In this paper we proposed an ultimate theory to solve the multi-target control problem through its introduction to the machine learning framework in automatic driving, which explored the implementation of excellent drivers' knowledge acquisition. Nowadays there exist some core problems that have not been fully realized by the researchers in automatic driving, such as the optimal way to control the multi-target objective functions of energy saving, safe driving, headway distance control and comfort driving, as well as the resolvability of the networks that automatic driving relied on and the high-performance chips like GPU on the complex driving environments.

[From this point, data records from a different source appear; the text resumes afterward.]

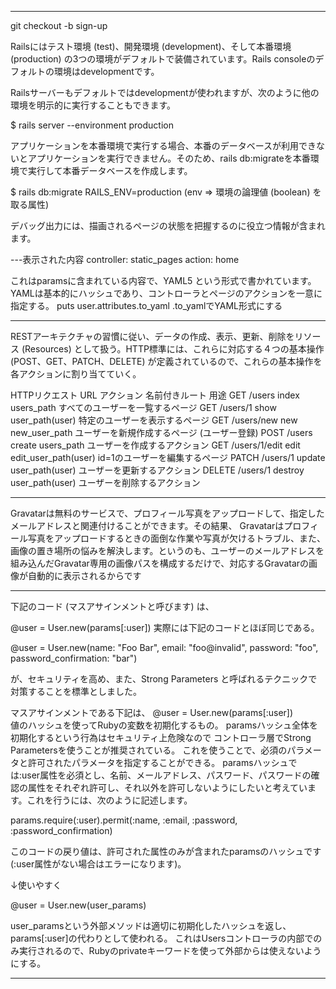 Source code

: 

-------------------------------------------------

git checkout -b sign-up

Railsにはテスト環境 (test)、開発環境 (development)、そして本番環境 (production) の3つの環境がデフォルトで装備されています。Rails consoleのデフォルトの環境はdevelopmentです。

Railsサーバーもデフォルトではdevelopmentが使われますが、次のように他の環境を明示的に実行することもできます。

  $ rails server --environment production

  アプリケーションを本番環境で実行する場合、本番のデータベースが利用できないとアプリケーションを実行できません。そのため、rails db:migrateを本番環境で実行して本番データベースを作成します。

  $ rails db:migrate RAILS_ENV=production
(env => 環境の論理値 (boolean) を取る属性)

デバッグ出力には、描画されるページの状態を把握するのに役立つ情報が含まれます。

---表示された内容
controller: static_pages
action: home

これはparamsに含まれている内容で、YAML5 という形式で書かれています。YAMLは基本的にハッシュであり、コントローラとページのアクションを一意に指定する。
puts user.attributes.to_yaml
.to_yamlでYAML形式にする

--------------------------------------------------------

RESTアーキテクチャの習慣に従い、データの作成、表示、更新、削除をリソース (Resources) として扱う。HTTP標準には、これらに対応する４つの基本操作 (POST、GET、PATCH、DELETE) が定義されているので、これらの基本操作を各アクションに割り当てていく。

HTTPリクエスト	URL	アクション	名前付きルート	用途
GET	/users	index	users_path	すべてのユーザーを一覧するページ
GET	/users/1	show	user_path(user)	特定のユーザーを表示するページ
GET	/users/new	new	new_user_path	ユーザーを新規作成するページ (ユーザー登録)
POST	/users	create	users_path	ユーザーを作成するアクション
GET	/users/1/edit	edit	edit_user_path(user)	id=1のユーザーを編集するページ
PATCH	/users/1	update	user_path(user)	ユーザーを更新するアクション
DELETE	/users/1	destroy	user_path(user)	ユーザーを削除するアクション

----------------------------------------------

Gravatarは無料のサービスで、プロフィール写真をアップロードして、指定したメールアドレスと関連付けることができます。その結果、 Gravatarはプロフィール写真をアップロードするときの面倒な作業や写真が欠けるトラブル、また、画像の置き場所の悩みを解決します。というのも、ユーザーのメールアドレスを組み込んだGravatar専用の画像パスを構成するだけで、対応するGravatarの画像が自動的に表示されるからです

-------------------------------------------------

下記のコード (マスアサインメントと呼びます) は、

@user = User.new(params[:user])
実際には下記のコードとほぼ同じである。

@user = User.new(name: "Foo Bar", email: "foo@invalid",
                 password: "foo", password_confirmation: "bar")

が、セキュリティを高め、また、Strong Parameters と呼ばれるテクニックで対策することを標準としました。

マスアサインメントである下記は、
@user = User.new(params[:user])  
値のハッシュを使ってRubyの変数を初期化するもの。
paramsハッシュ全体を初期化するという行為はセキュリティ上危険なので
コントローラ層でStrong Parametersを使うことが推奨されている。
これを使うことで、必須のパラメータと許可されたパラメータを指定することができる。
paramsハッシュでは:user属性を必須とし、名前、メールアドレス、パスワード、パスワードの確認の属性をそれぞれ許可し、それ以外を許可しないようにしたいと考えています。これを行うには、次のように記述します。

params.require(:user).permit(:name, :email, :password, :password_confirmation)

このコードの戻り値は、許可された属性のみが含まれたparamsのハッシュです (:user属性がない場合はエラーになります)。

↓使いやすく

@user = User.new(user_params)

user_paramsという外部メソッドは適切に初期化したハッシュを返し、
params[:user]の代わりとして使われる。
これはUsersコントローラの内部でのみ実行されるので、Rubyのprivateキーワードを使って外部からは使えないようにする。

--------------------------------------------
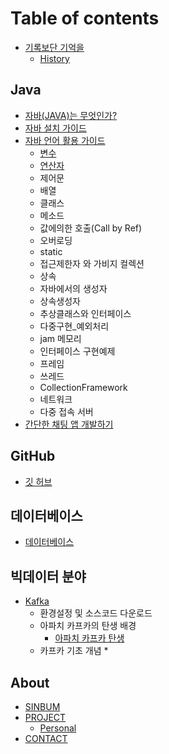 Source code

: # Table of contents

* [기록보단 기억을](README.md)
  * [History](History.md)

## Java

* [자바(JAVA)는 무엇인가?](java/WhatIsJava.md) 
* [자바 설치 가이드](java/JavaEnvGuide.md)
* [자바 언어 활용 가이드](java/javaUseGuide.md)
  * [변수](java/useGuide/variable.md)
  * [연산자](java/useGuide/operator.md)
  * 제어문
  * 배열
  * 클래스
  * 메소드
  * 값에의한 호출(Call by Ref)
  * 오버로딩
  * static
  * 접근제한자 와 가비지 컬렉션
  * 상속
  * 자바에서의 생성자
  * 상속생성자
  * 추상클래스와 인터페이스
  * 다중구현_예외처리
  * jam 메모리
  * 인터페이스 구현예제
  * 프레임
  * 쓰레드
  * CollectionFramework
  * 네트워크
  * 다중 접속 서버
* [간단한 채팅 앱 개발하기](java/miniProject/chat.md)


## GitHub

* [깃 허브](undefined.md)

## 데이터베이스

* [데이터베이스](undefined-1.md)

## 빅데이터 분야

* [Kafka](bigData/kafka/kafka.md)
  * 환경설정 및 소스코드 다운로드
  * 아파치 카프카의 탄생 배경
    * [아파치 카프카 탄생](bigData/kafka/kafkaBorn.md)
  * 카프카 기초 개념
    * 

## About

* [SINBUM](about/sinbum.md)  
* [PROJECT](about/project.md)
  * [Personal](about/project/personal.md)
* [CONTACT](about/contact.md)
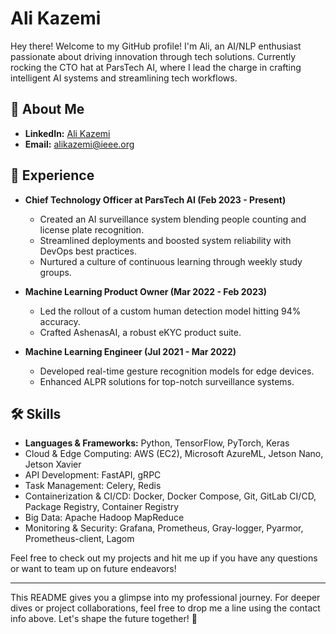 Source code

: # Ali Kazemi

Hey there! Welcome to my GitHub profile! I'm Ali, an AI/NLP enthusiast passionate about driving innovation through tech solutions. Currently rocking the CTO hat at ParsTech AI, where I lead the charge in crafting intelligent AI systems and streamlining tech workflows.

## 🚀 About Me
- **LinkedIn:** [Ali Kazemi](https://www.linkedin.com/in/ali-kazemi-218390138/)
- **Email:** [alikazemi@ieee.org](mailto:alikazemi@ieee.org)


## 💼 Experience
- **Chief Technology Officer at ParsTech AI (Feb 2023 - Present)**
  - Created an AI surveillance system blending people counting and license plate recognition.
  - Streamlined deployments and boosted system reliability with DevOps best practices.
  - Nurtured a culture of continuous learning through weekly study groups.

- **Machine Learning Product Owner (Mar 2022 - Feb 2023)**
  - Led the rollout of a custom human detection model hitting 94% accuracy.
  - Crafted AshenasAI, a robust eKYC product suite.

- **Machine Learning Engineer (Jul 2021 - Mar 2022)**
  - Developed real-time gesture recognition models for edge devices.
  - Enhanced ALPR solutions for top-notch surveillance systems.

## 🛠 Skills
- **Languages & Frameworks:** Python, TensorFlow, PyTorch, Keras
-	Cloud & Edge Computing: AWS (EC2), Microsoft AzureML, Jetson Nano, Jetson Xavier
-	API Development: FastAPI, gRPC
-	Task Management: Celery, Redis
-	Containerization & CI/CD: Docker, Docker Compose, Git, GitLab CI/CD, Package Registry, Container Registry
-	Big Data: Apache Hadoop MapReduce
-	Monitoring & Security: Grafana, Prometheus, Gray-logger, Pyarmor, Prometheus-client, Lagom


Feel free to check out my projects and hit me up if you have any questions or want to team up on future endeavors!

---

This README gives you a glimpse into my professional journey. For deeper dives or project collaborations, feel free to drop me a line using the contact info above. Let's shape the future together! 🌟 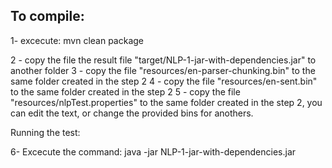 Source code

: To compile:
-----------

1- excecute: mvn clean package

2 - copy the file the result file "target/NLP-1-jar-with-dependencies.jar" to another folder
3 - copy the file "resources/en-parser-chunking.bin" to the same folder created in the step 2
4 - copy the file "resources/en-sent.bin" to the same folder created in the step 2
5 - copy the file "resources/nlpTest.properties" to the same folder created in the step 2, you can edit the text, or change the provided bins for anothers.

Running the test:

6- Excecute the command: java -jar NLP-1-jar-with-dependencies.jar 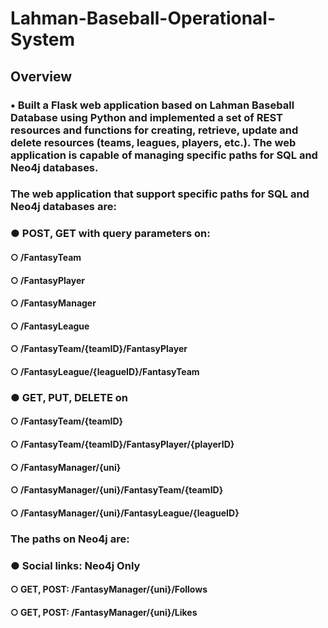 # Lahman-Baseball-Operational-System

## Overview ##
### • Built a Flask web application based on Lahman Baseball Database using Python and implemented a set of REST resources and functions for creating, retrieve, update and delete resources (teams, leagues, players, etc.). The web application is capable of managing specific paths for SQL and Neo4j databases.

### The web application that support specific paths for SQL and Neo4j databases are:
### ● POST, GET with query parameters on: 
####  ○ /FantasyTeam
####  ○ /FantasyPlayer
####  ○ /FantasyManager 
####  ○ /FantasyLeague
####  ○ /FantasyTeam/{teamID}/FantasyPlayer
####  ○ /FantasyLeague/{leagueID}/FantasyTeam 
### ● GET, PUT, DELETE on
####  ○ /FantasyTeam/{teamID}
####  ○ /FantasyTeam/{teamID}/FantasyPlayer/{playerID} 
####  ○ /FantasyManager/{uni}
####  ○ /FantasyManager/{uni}/FantasyTeam/{teamID}
####  ○ /FantasyManager/{uni}/FantasyLeague/{leagueID}

### The paths on Neo4j are:
### ● Social links: Neo4j Only
####  ○ GET, POST: /FantasyManager/{uni}/Follows
####  ○ GET, POST: /FantasyManager/{uni}/Likes
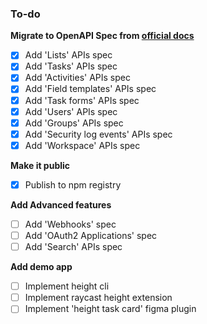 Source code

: 
### To-do

**Migrate to OpenAPI Spec from [official docs](https://www.notion.so/API-documentation-643aea5bf01742de9232e5971cb4afda)**
- [x] Add 'Lists' APIs spec
- [x] Add 'Tasks' APIs spec
- [x] Add 'Activities' APIs spec
- [x] Add 'Field templates' APIs spec
- [x] Add 'Task forms' APIs spec
- [x] Add 'Users' APIs spec
- [x] Add 'Groups' APIs spec
- [x] Add 'Security log events' APIs spec
- [x] Add 'Workspace' APIs spec

**Make it public**
- [x] Publish to npm registry


**Add Advanced features**
- [ ] Add 'Webhooks' spec
- [ ] Add 'OAuth2 Applications' spec
- [ ] Add 'Search' APIs spec

**Add demo app**
- [ ] Implement height cli
- [ ] Implement raycast height extension
- [ ] Implement 'height task card' figma plugin
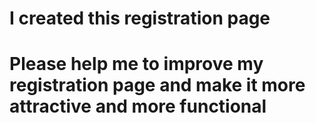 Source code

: # I created this registration page 
# Please help me to improve my registration page and make it more attractive and more functional
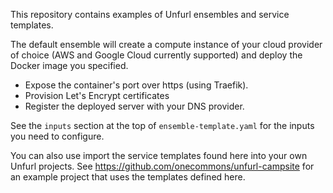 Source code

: This repository contains examples of Unfurl ensembles and service templates.

The default ensemble will create a compute instance of your cloud provider of choice (AWS and Google Cloud currently supported) and deploy the Docker image you specified.

* Expose the container's port over https (using Traefik).
* Provision Let's Encrypt certificates
* Register the deployed server with your DNS provider.

See the `inputs` section at the top of `ensemble-template.yaml` for the inputs you need to configure.

You can also use import the service templates found here into your own Unfurl projects. See https://github.com/onecommons/unfurl-campsite for an example project that uses the templates defined here.

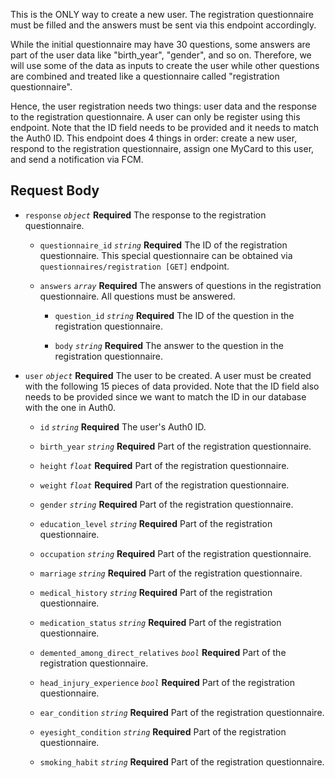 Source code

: This is the ONLY way to create a new user. The registration questionnaire must be filled and the answers must be sent via this endpoint accordingly.

While the initial questionnaire may have 30 questions, some answers are part of the user data like "birth_year", "gender", and so on. Therefore, we will use some of the data as inputs to create the user while other questions are combined and treated like a questionnaire called "registration questionnaire".

Hence, the user registration needs two things: user data and the response to the registration questionnaire. A user can only be register using this endpoint. Note that the ID field needs to be provided and it needs to match the Auth0 ID. This endpoint does 4 things in order: create a new user, respond to the registration questionnaire, assign one MyCard to this user, and send a notification via FCM.

## Request Body

- `response` _`object`_ **Required**
  The response to the registration questionnaire.

  - `questionnaire_id` _`string`_ **Required**
    The ID of the registration questionnaire. This special questionnaire can be obtained via `questionnaires/registration [GET]` endpoint.

  - `answers` _`array`_ **Required**
    The answers of questions in the registration questionnaire. All questions must be answered.

    - `question_id` _`string`_ **Required**
      The ID of the question in the registration questionnaire.

    - `body` _`string`_ **Required**
      The answer to the question in the registration questionnaire.

- `user` _`object`_ **Required**
  The user to be created. A user must be created with the following 15 pieces of data provided. Note that the ID field also needs to be provided since we want to match the ID in our database with the one in Auth0.

  - `id` _`string`_ **Required**
    The user's Auth0 ID.

  - `birth_year` _`string`_ **Required**
    Part of the registration questionnaire.

  - `height` _`float`_ **Required**
    Part of the registration questionnaire.

  - `weight` _`float`_ **Required**
    Part of the registration questionnaire.

  - `gender` _`string`_ **Required**
    Part of the registration questionnaire.

  - `education_level` _`string`_ **Required**
    Part of the registration questionnaire.

  - `occupation` _`string`_ **Required**
    Part of the registration questionnaire.

  - `marriage` _`string`_ **Required**
    Part of the registration questionnaire.

  - `medical_history` _`string`_ **Required**
    Part of the registration questionnaire.

  - `medication_status` _`string`_ **Required**
    Part of the registration questionnaire.

  - `demented_among_direct_relatives` _`bool`_ **Required**
    Part of the registration questionnaire.

  - `head_injury_experience` _`bool`_ **Required**
    Part of the registration questionnaire.

  - `ear_condition` _`string`_ **Required**
    Part of the registration questionnaire.

  - `eyesight_condition` _`string`_ **Required**
    Part of the registration questionnaire.

  - `smoking_habit` _`string`_ **Required**
    Part of the registration questionnaire.
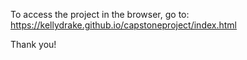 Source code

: To access the project in the browser, go to:  https://kellydrake.github.io/capstoneproject/index.html

Thank you!
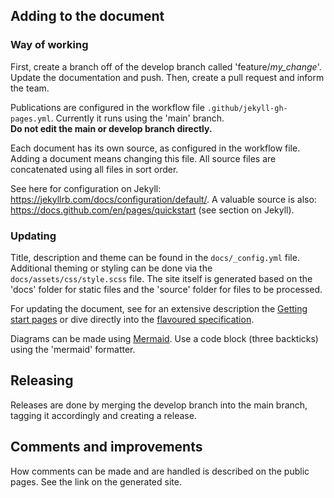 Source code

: ## Adding to the document

### Way of working

First, create a branch off of the develop branch called 'feature/*my_change*'.
Update the documentation and push. Then, create a pull request and inform the team.

Publications are configured in the workflow file `.github/jekyll-gh-pages.yml`. Currently it runs using the 'main' branch.  
**Do not edit the main or develop branch directly.**

Each document has its own source, as configured in the workflow file. Adding a document means changing this file.
All source files are concatenated using all files in sort order.

See here for configuration on Jekyll: https://jekyllrb.com/docs/configuration/default/. 
A valuable source is also: https://docs.github.com/en/pages/quickstart (see section on Jekyll).

### Updating

Title, description and theme can be found in the `docs/_config.yml` file. Additional theming or styling can be done via the
`docs/assets/css/style.scss` file.
The site itself is generated based on the 'docs' folder for static files and the 'source' folder for files to be processed.

For updating the document, see for an extensive description the [Getting start pages](https://docs.github.com/en/get-started/writing-on-github/getting-started-with-writing-and-formatting-on-github/quickstart-for-writing-on-github) or dive directly into the [flavoured specification](https://github.github.com/gfm/).

Diagrams can be made using [Mermaid](https://mermaid.js.org/syntax/flowchart.html). Use a code block (three backticks) using the 'mermaid' formatter.

## Releasing

Releases are done by merging the develop branch into the main branch, tagging it accordingly and creating a release.

## Comments and improvements

How comments can be made and are handled is described on the public pages. See the link on the generated site.



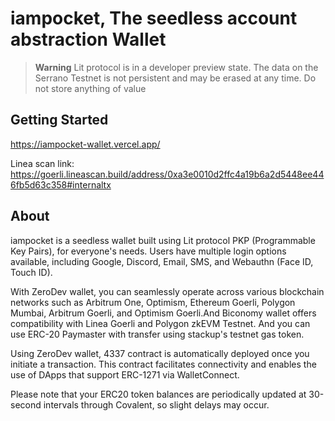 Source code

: # iampocket, The seedless account abstraction Wallet

> **Warning**
> Lit protocol is in a developer preview state. The data on the Serrano Testnet is not persistent and may be erased at any time.
> Do not store anything of value

## Getting Started

https://iampocket-wallet.vercel.app/

Linea scan link: https://goerli.lineascan.build/address/0xa3e0010d2ffc4a19b6a2d5448ee446fb5d63c358#internaltx

## About
iampocket is a seedless wallet built using Lit protocol PKP (Programmable Key Pairs), for everyone's needs. Users have multiple login options available, including Google, Discord, Email, SMS, and Webauthn (Face ID, Touch ID). 

With ZeroDev wallet, you can seamlessly operate across various blockchain networks such as Arbitrum One, Optimism, Ethereum Goerli, Polygon Mumbai, Arbitrum Goerli, and Optimism Goerli.And Biconomy wallet offers compatibility with Linea Goerli and Polygon zkEVM Testnet. And you can use ERC-20 Paymaster with transfer using stackup's testnet gas token.

Using ZeroDev wallet, 4337 contract is automatically deployed once you initiate a transaction. This contract facilitates connectivity and enables the use of DApps that support ERC-1271 via WalletConnect.

Please note that your ERC20 token balances are periodically updated at 30-second intervals through Covalent, so slight delays may occur.
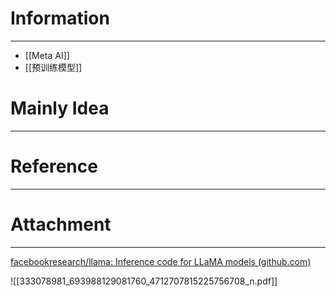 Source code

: # Information
---
- [[Meta AI]]
- [[预训练模型]]

# Mainly Idea
---


# Reference
---


# Attachment
---
[facebookresearch/llama: Inference code for LLaMA models (github.com)](https://github.com/facebookresearch/llama)

![[333078981_693988129081760_4712707815225756708_n.pdf]] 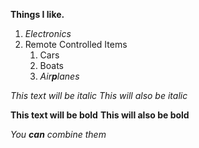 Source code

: **Things I like.**
  1. *Electronics*
1. Remote Controlled Items 
   1. Cars
   2. Boats
   3. *Air**p**lanes*
   
*This text will be italic*
_This will also be italic_

**This text will be bold**
__This will also be bold__

_You **can** combine them_
 
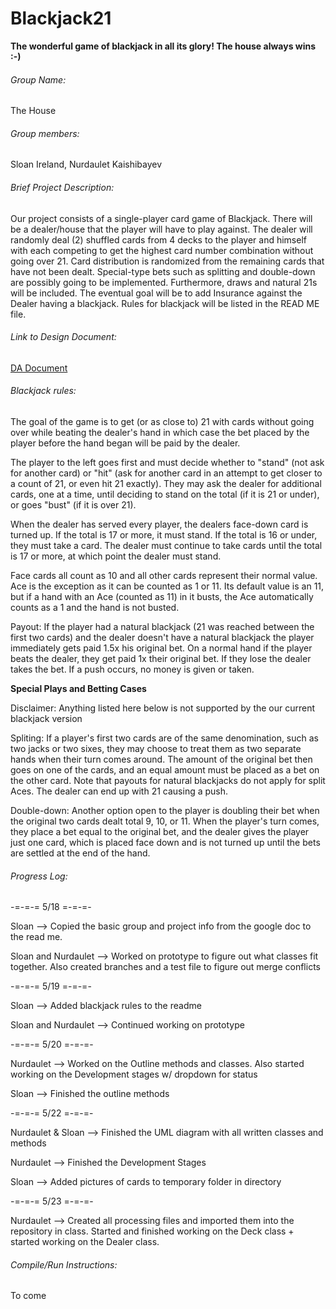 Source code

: # Blackjack21
**The wonderful game of blackjack in all its glory! The house always wins :-)**

###### Group Name:
The House
###### Group members:
Sloan Ireland, Nurdaulet Kaishibayev
###### Brief Project Description:
Our project consists of a single-player card game of Blackjack. There will be a dealer/house that the player will have to play against. The dealer will randomly deal (2) shuffled cards from 4 decks to the player and himself with each competing to get the highest card number combination without going over 21. Card distribution is randomized from the remaining cards that have not been dealt. Special-type bets such as splitting and double-down are possibly going to be implemented. Furthermore, draws and natural 21s will be included. The eventual goal will be to add Insurance against the Dealer having a blackjack. Rules for blackjack will be listed in the READ ME file.

###### Link to Design Document:
[DA Document](https://docs.google.com/document/d/14e9wDzL2M29oHePiIcvPqf9Y1P8A0Q__MjswjDk05i8/edit?usp=sharing)

###### Blackjack rules:
The goal of the game is to get (or as close to) 21 with cards without going over while beating the dealer's hand in which case the bet placed by the player before the hand began will be paid by the dealer.

The player to the left goes first and must decide whether to "stand" (not ask for another card) or "hit" (ask for another card in an attempt to get closer to a count of 21, or even hit 21 exactly). They may ask the dealer for additional cards, one at a time, until deciding to stand on the total (if it is 21 or under), or goes "bust" (if it is over 21).

When the dealer has served every player, the dealers face-down card is turned up. If the total is 17 or more, it must stand. If the total is 16 or under, they must take a card. The dealer must continue to take cards until the total is 17 or more, at which point the dealer must stand.

Face cards all count as 10 and all other cards represent their normal value. Ace is the exception as it can be counted as 1 or 11. Its default value is an 11, but if a hand with an Ace (counted as 11) in it busts, the Ace automatically counts as a 1 and the hand is not busted.

Payout: If the player had a natural blackjack (21 was reached between the first two cards) and the dealer doesn't have a natural blackjack the player immediately gets paid 1.5x his original bet. On a normal hand if the player beats the dealer, they get paid 1x their original bet. If they lose the dealer takes the bet. If a push occurs, no money is given or taken.

**Special Plays and Betting Cases**

Disclaimer: Anything listed here below is not supported by the our current blackjack version

Spliting: If a player's first two cards are of the same denomination, such as two jacks or two sixes, they may choose to treat them as two separate hands when their turn comes around. The amount of the original bet then goes on one of the cards, and an equal amount must be placed as a bet on the other card. Note that payouts for natural blackjacks do not apply for split Aces. The dealer can end up with 21 causing a push.

Double-down: Another option open to the player is doubling their bet when the original two cards dealt total 9, 10, or 11. When the player's turn comes, they place a bet equal to the original bet, and the dealer gives the player just one card, which is placed face down and is not turned up until the bets are settled at the end of the hand.


###### Progress Log:
-=-=-= 5/18 =-=-=-


Sloan --> Copied the basic group and project info from the google doc to the read me.

Sloan and Nurdaulet --> Worked on prototype to figure out what classes fit together.
Also created branches and a test file to figure out merge conflicts


-=-=-= 5/19 =-=-=-


Sloan --> Added blackjack rules to the readme

Sloan and Nurdaulet --> Continued working on prototype


-=-=-= 5/20 =-=-=-


Nurdaulet --> Worked on the Outline methods and classes. Also started working on the Development stages w/ dropdown for status

Sloan --> Finished the outline methods


-=-=-= 5/22 =-=-=-


Nurdaulet & Sloan --> Finished the UML diagram with all written classes and methods

Nurdaulet --> Finished the Development Stages

Sloan --> Added pictures of cards to temporary folder in directory


-=-=-= 5/23 =-=-=-


Nurdaulet --> Created all processing files and imported them into the repository in class. Started and finished working on the Deck class + started working on the Dealer class.



###### Compile/Run Instructions:
To come
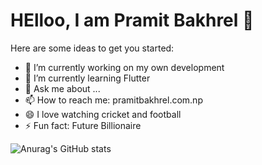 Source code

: # HElloo, I am Pramit Bakhrel 👋



Here are some ideas to get you started:

- 🔭 I’m currently working on my own development
- 🌱 I’m currently learning Flutter
- 💬 Ask me about ...
- 📫 How to reach me: pramitbakhrel.com.np
- 😄 I love watching cricket and football
- ⚡ Fun fact: Future Billionaire

![Anurag's GitHub stats](https://github-readme-stats.vercel.app/api?username=EmmittRel&show_icons=true&theme=radical)
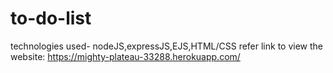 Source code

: # to-do-list

technologies used- nodeJS,expressJS,EJS,HTML/CSS refer link to view the website: https://mighty-plateau-33288.herokuapp.com/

According to these problems, we developed a new theory to map multitarget objective functions in different spaces into the same one and thus introduced a machine learning framework of SDL(Super Deep Learning) for optimal multi-targetcontrol based on knowledge acquisition. We will present in this paper the optimal multi-target control by combining the fuzzy relationship of each multi-target objective function and the implementation of excellent drivers' knowledge acquired by machine learning. Theoretically, the impact of this method will exceed that of the fuzzy control method used in automatic train.